| PROBLEM STATEMENT |
The full listing below must be printed exactly, word for word.

| PROVIDED MATERIAL |
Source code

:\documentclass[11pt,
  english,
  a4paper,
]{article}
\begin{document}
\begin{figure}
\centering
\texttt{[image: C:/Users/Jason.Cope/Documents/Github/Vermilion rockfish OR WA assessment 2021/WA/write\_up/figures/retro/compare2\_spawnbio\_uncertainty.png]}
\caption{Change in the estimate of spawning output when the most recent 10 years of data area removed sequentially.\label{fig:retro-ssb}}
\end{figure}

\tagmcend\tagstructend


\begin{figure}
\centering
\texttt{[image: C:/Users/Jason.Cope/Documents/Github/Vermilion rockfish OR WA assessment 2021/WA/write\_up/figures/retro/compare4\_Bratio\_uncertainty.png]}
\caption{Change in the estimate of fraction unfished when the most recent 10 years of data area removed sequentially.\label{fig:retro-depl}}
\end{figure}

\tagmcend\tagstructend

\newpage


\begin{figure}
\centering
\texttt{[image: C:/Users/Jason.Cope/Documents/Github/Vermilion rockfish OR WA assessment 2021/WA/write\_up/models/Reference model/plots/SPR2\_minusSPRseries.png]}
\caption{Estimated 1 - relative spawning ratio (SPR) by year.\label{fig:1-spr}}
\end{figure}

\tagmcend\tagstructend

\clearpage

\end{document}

| ANSWER TO THE EXERCISE |
Source code

:\documentclass[11pt,
  english,
  a4paper,
]{article}
\begin{document}
\begin{figure}
\centering
\texttt{[image: C:/Users/Jason.Cope/Documents/Github/Vermilion rockfish OR WA assessment 2021/WA/write\_up/figures/retro/compare2\_spawnbio\_uncertainty.png]}
\caption{Change in the estimate of spawning output when the most recent 10 years of data area removed sequentially.\label{fig:retro-ssb}}
\end{figure}

\tagmcend\tagstructend


\begin{figure}
\centering
\texttt{[image: C:/Users/Jason.Cope/Documents/Github/Vermilion rockfish OR WA assessment 2021/WA/write\_up/figures/retro/compare4\_Bratio\_uncertainty.png]}
\caption{Change in the estimate of fraction unfished when the most recent 10 years of data area removed sequentially.\label{fig:retro-depl}}
\end{figure}

\tagmcend\tagstructend

\newpage


\begin{figure}
\centering
\texttt{[image: C:/Users/Jason.Cope/Documents/Github/Vermilion rockfish OR WA assessment 2021/WA/write\_up/models/Reference model/plots/SPR2\_minusSPRseries.png]}
\caption{Estimated 1 - relative spawning ratio (SPR) by year.\label{fig:1-spr}}
\end{figure}

\tagmcend\tagstructend

\clearpage

\end{document}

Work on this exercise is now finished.